* _Assigned task_:
With the pictures left out, restate exactly the part below that opens with the line containing "farmBeacon: 0x1dED0e3D954ed352fDFbfDAEeCc307017DA39775" and closes with the line containing "EntityManager vs Session".

═══ Available data

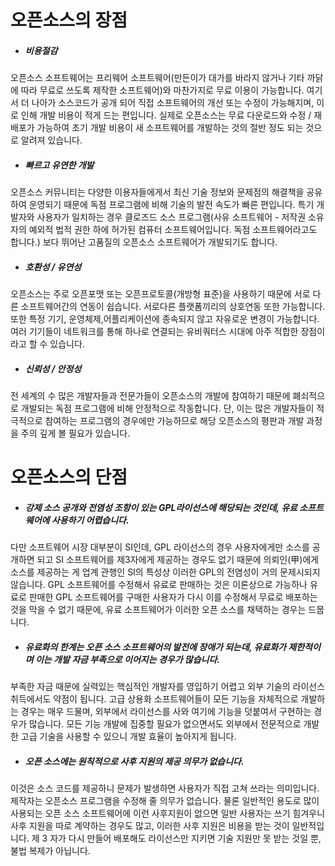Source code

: # 오픈소스의 장점

* ##### 비용절감

오픈소스 소프트웨어는 프리웨어 소프트웨어\(만든이가 대가를 바라지 않거나 기타 까닭에 따라 무료로 쓰도록 제작한 소프트웨어\)와 마찬가지로 무료 이용이 가능합니다. 여기서 더 나아가 소스코드가 공개 되어 직접 소프트웨어의 개선 또는 수정이 가능해지며, 이로 인해 개발 비용이 적게 드는 편입니다. 실제로 오픈소스는 무료 다운로드와 수정 / 재배포가 가능하여 초기 개발 비용이 새 소프트웨어를 개발하는 것의 절반 정도 되는 것으로 알려져 있습니다.

* ##### 빠르고 유연한 개발

오픈소스 커뮤니티는 다양한 이용자들에게서 최신 기술 정보와 문제점의 해결책을 공유하여 운영되기 때문에 독점 프로그램에 비해 기술의 발전 속도가 빠른 편입니다. 특기 개발자와 사용자가 일치하는 경우 클로즈드 소스 프로그램\(사유 소프트웨어 - 저작권 소유자의 예외적 법적 권한 하에 허가된 컴퓨터 소프트웨어입니다. 독점 소프트웨어라고도 합니다.\) 보다 뛰어난 고품질의 오픈소스 소프트웨어가 개발되기도 합니다.

* ##### 호환성 / 유연성

오픈소스는 주로 오픈포맷 또는 오픈프로토콜\(개방형 표준\)을 사용하기 때문에 서로 다른 소프트웨어간의 연동이 쉽습니다. 서로다른 플랫폼끼리의 상호연동 또한 가능합니다. 또한 특정 기기, 운영체제,어플리케이션에 종속되지 않고 자유로운 변경이 가능합니다. 여러 기기들이 네트워크를 통해 하나로 연결되는 유비쿼터스 시대에 아주 적합한 장점이라고 할 수 있습니다.

* ##### 신뢰성 / 안정성

전 세계의 수 많은 개발자들과 전문가들이 오픈소스의 개발에 참여하기 때문에 폐쇠적으로 개발되는 독점 프로그램에 비해 안정적으로 작동합니다. 단, 이는 많은 개발자들이 적극적으로 참여하는 프로그램의 경우에만 가능하므로 해당 오픈소스의 평판과 개발 과정을 주의 깊게 볼 필요가 있습니다.

# 오픈소스의 단점

* ##### 강제 소스 공개와 전염성 조항이 있는 GPL라이선스에 해당되는 것인데, 유료 소프트웨어에 사용하기 어렵습니다.

다만 소프트웨어 시장 대부분이 SI인데, GPL 라이선스의 경우 사용자에게만 소스를 공개하면 되고 SI 소프트웨어를 제3자에게 제공하는 경우도 없기 때문에 의뢰인\(甲\)에게 소스를 제공하는 게 업계 관행인 SI의 특성상 이러한 GPL의 전염성이 거의 문제시되지 않습니다. GPL 소프트웨어를 수정해서 유료로 판매하는 것은 이론상으로 가능하나 유료로 판매한 GPL 소프트웨어를 구매한 사용자가 다시 이를 수정해서 무료로 배포하는 것을 막을 수 없기 때문에, 유료 소프트웨어가 이러한 오픈 소스를 채택하는 경우는 드뭅니다.

* ##### 유료화의 한계는 오픈 소스 소프트웨어의 발전에 장애가 되는데, 유료화가 제한적이며 이는 개발 자금 부족으로 이어지는 경우가 많습니다.

부족한 자금 때문에 실력있는 핵심적인 개발자를 영입하기 어렵고 외부 기술의 라이선스 취득에서도 약점이 됩니다. 고급 상용화 소프트웨어들이 모든 기능을 자체적으로 개발하는 경우는 매우 드물며, 외부에서 라이선스를 사와 여기에 기능을 덧붙여서 구현하는 경우가 많습니다. 모든 기능 개발에 집중할 필요가 없으면서도 외부에서 전문적으로 개발한 고급 기술을 사용할 수 있으니 개발 효율이 높아지게 됩니다.

* ##### 오픈 소스에는 원칙적으로 사후 지원의 제공 의무가 없습니다.

이것은 소스 코드를 제공하니 문제가 발생하면 사용자가 직접 고쳐 쓰라는 의미입니다. 제작자는 오픈소스  프로그램을 수정해 줄 의무가 없습니다. 물론 일반적인 용도로 많이 사용되는 오픈 소스 소프트웨어에 이런 사후지원이 없으면 일반 사용자는 쓰기 힘겨우니 사후 지원을 따로 계약하는 경우도 많고, 이러한 사후 지원은 비용을 받는 것이 일반적입니다. 제 3 자가 다시 만들어 배포해도 라이선스만 지키면 기술 지원만 못 받는 것일 뿐, 불법 복제가 아닙니다.

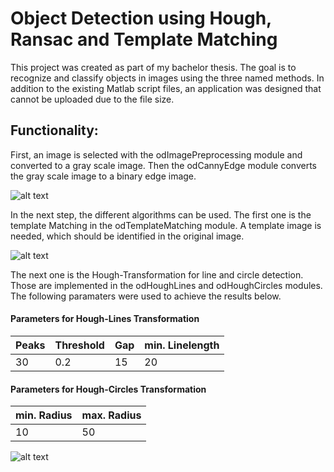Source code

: # Object Detection using Hough, Ransac and Template Matching
This project was created as part of my bachelor thesis. The goal is to recognize and classify objects in images using the three named methods. In addition to the existing Matlab script files, an application was designed that cannot be uploaded due to the file size.


## Functionality:
First, an image is selected with the odImagePreprocessing module and converted to a gray scale image. Then the odCannyEdge module converts the gray scale image to a binary edge image.

![alt text](https://i.imgur.com/JynmPjP.jpeg)

In the next step, the different algorithms can be used. The first one is the template Matching in the odTemplateMatching module. A template image is needed, which should be identified in the original image.

![alt text](https://imgur.com/DLQgf54.jpg)

The next one is the Hough-Transformation for line and circle detection. Those are implemented in the odHoughLines and odHoughCircles modules. The following paramaters were used to achieve the results below.
#### Parameters for Hough-Lines Transformation
| Peaks | Threshold | Gap | min. Linelength |
|-|-|-|-|
|30|0.2|15|20|

#### Parameters for Hough-Circles Transformation
|min. Radius|max. Radius|
|-|-|
|10|50|

![alt text](https://imgur.com/EHvxQVv.jpg)
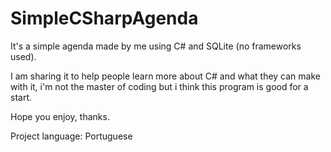 SimpleCSharpAgenda
==================

It's a simple agenda made by me using C# and SQLite (no frameworks used). 

I am sharing it to help people learn more about C# and what they can make with it, i'm not the master of coding but i think this program is good for a start.

Hope you enjoy, thanks.

Project language: Portuguese
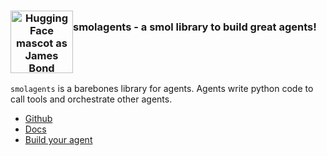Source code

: <h3 align="center">
  <div style="display:flex;flex-direction:row;">
    <img src="https://huggingface.co/datasets/huggingface/documentation-images/resolve/main/smolagents/mascot.png" alt="Hugging Face mascot as James Bond" width=100px>
    <p>smolagents - a smol library to build great agents!</p>
  </div>
</h3>

`smolagents` is a barebones library for agents. Agents write python code to call tools and orchestrate other agents.

- [Github](https://github.com/huggingface/smolagents)
- [Docs](https://huggingface.co/docs/smolagents/index)
- [Build your agent](https://huggingface.co/docs/smolagents/guided_tour)
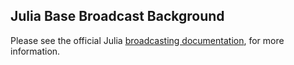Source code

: ## Julia Base Broadcast Background

Please see the official Julia [broadcasting documentation](https://docs.julialang.org/en/v1/manual/arrays/#Broadcasting), for more information.

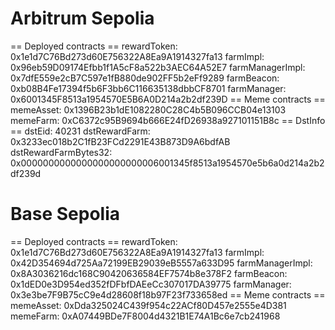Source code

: # Arbitrum Sepolia
== Deployed contracts ==
rewardToken: 0x1e1d7C76Bd273d60E756322A8Ea9A1914327fa13
farmImpl: 0x96eb59D09174Efbb1f1A5cF8a522b3AEC64A52E7
farmManagerImpl: 0x7dfE559e2cB7C597e1fB880de902FF5b2eFf9289
farmBeacon: 0xb08B4Fe17394f5b6F3bb6C116635138dbbCF8701
farmManager: 0x6001345F8513a1954570E5B6A0D214a2b2df239D
== Meme contracts ==
memeAsset: 0x1396B23b1dE1082280C28C4b5B096CCB04e13103
memeFarm: 0xC6372c95B9694b666E24fD26938a927101151B8c
== DstInfo ==
dstEid: 40231
dstRewardFarm: 0x3233ec018b2C1fB23FCd2291E43B873D9A6bdfAB
dstRewardFarmBytes32:
0x0000000000000000000000006001345f8513a1954570e5b6a0d214a2b2df239d



# Base Sepolia
== Deployed contracts ==
rewardToken: 0x1e1d7C76Bd273d60E756322A8Ea9A1914327fa13
farmImpl: 0x42D354694d725Aa72199EB29039eB5557a633D95
farmManagerImpl: 0x8A3036216dc168C90420636584EF7574b8e378F2
farmBeacon: 0x1dED0e3D954ed352fDFbfDAEeCc307017DA39775
farmManager: 0x3e3be7F9B75cC9e4d28608f18b97F23f733658ed
== Meme contracts ==
memeAsset: 0xDda325024C439f954c22ACf80D457e2555e4D381
memeFarm: 0xA07449BDe7F8004d4321B1E74A1Bc6e7cb241968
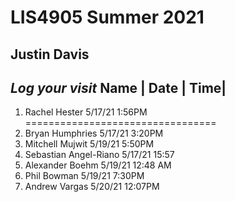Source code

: # LIS4905 Summer 2021

## Justin Davis

*Log your visit*
    Name |       Date |  Time|
--------------------------------
1. Rachel Hester 5/17/21 1:56PM
=================================
2. Bryan Humphries 5/17/21 3:20PM
3. Mitchell Mujwit 5/19/21 5:50PM
4. Sebastian Angel-Riano 5/17/21   15:57
5. Alexander Boehm 5/19/21 12:48 AM
6. Phil Bowman 5/19/21 7:30PM
7. Andrew Vargas 5/20/21 12:07PM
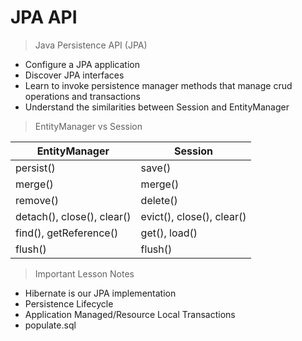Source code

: # JPA API

> Java Persistence API (JPA)

- Configure a JPA application
- Discover JPA interfaces
- Learn to invoke persistence manager methods that manage crud operations and transactions
- Understand the similarities between Session and EntityManager

> EntityManager vs Session

| EntityManager              | Session                   |
|----------------------------|---------------------------|
| persist()                  | save()                    |
| merge()                    | merge()                   |
| remove()                   | delete()                  |
| detach(), close(), clear() | evict(), close(), clear() |
| find(), getReference()     | get(), load()             |
| flush()                    | flush()                   |

> Important Lesson Notes

- Hibernate is our JPA implementation
- Persistence Lifecycle
- Application Managed/Resource Local Transactions
- populate.sql

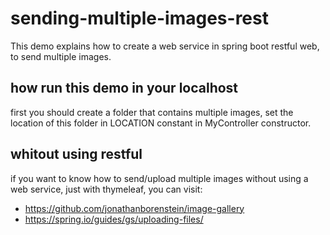 # sending-multiple-images-rest
This demo explains how to create a web service in spring boot restful web, to send multiple images.

## how run this demo in your localhost
first you should create a folder that contains multiple images, set the location of this folder in LOCATION constant in MyController constructor.   

## whitout using restful
if you want to know how to send/upload multiple images without using a web service, just with thymeleaf, you can visit:
- https://github.com/jonathanborenstein/image-gallery
- https://spring.io/guides/gs/uploading-files/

══════

* _Result_:
farmBeacon: 0x1dED0e3D954ed352fDFbfDAEeCc307017DA39775
farmManager: 0x3e3be7F9B75cC9e4d28608f18b97F23f733658ed
== Meme contracts ==
memeAsset: 0xDda325024C439f954c22ACf80D457e2555e4D381
memeFarm: 0xA07449BDe7F8004d4321B1E74A1Bc6e7cb241968
Source code

: # LIS4905 Summer 2021

## Justin Davis

*Log your visit*
    Name |       Date |  Time|
--------------------------------
1. Rachel Hester 5/17/21 1:56PM
=================================
2. Bryan Humphries 5/17/21 3:20PM
3. Mitchell Mujwit 5/19/21 5:50PM
4. Sebastian Angel-Riano 5/17/21   15:57
5. Alexander Boehm 5/19/21 12:48 AM
6. Phil Bowman 5/19/21 7:30PM
7. Andrew Vargas 5/20/21 12:07PM
Source code

: # JPA API

> Java Persistence API (JPA)

- Configure a JPA application
- Discover JPA interfaces
- Learn to invoke persistence manager methods that manage crud operations and transactions
- Understand the similarities between Session and EntityManager

> EntityManager vs Session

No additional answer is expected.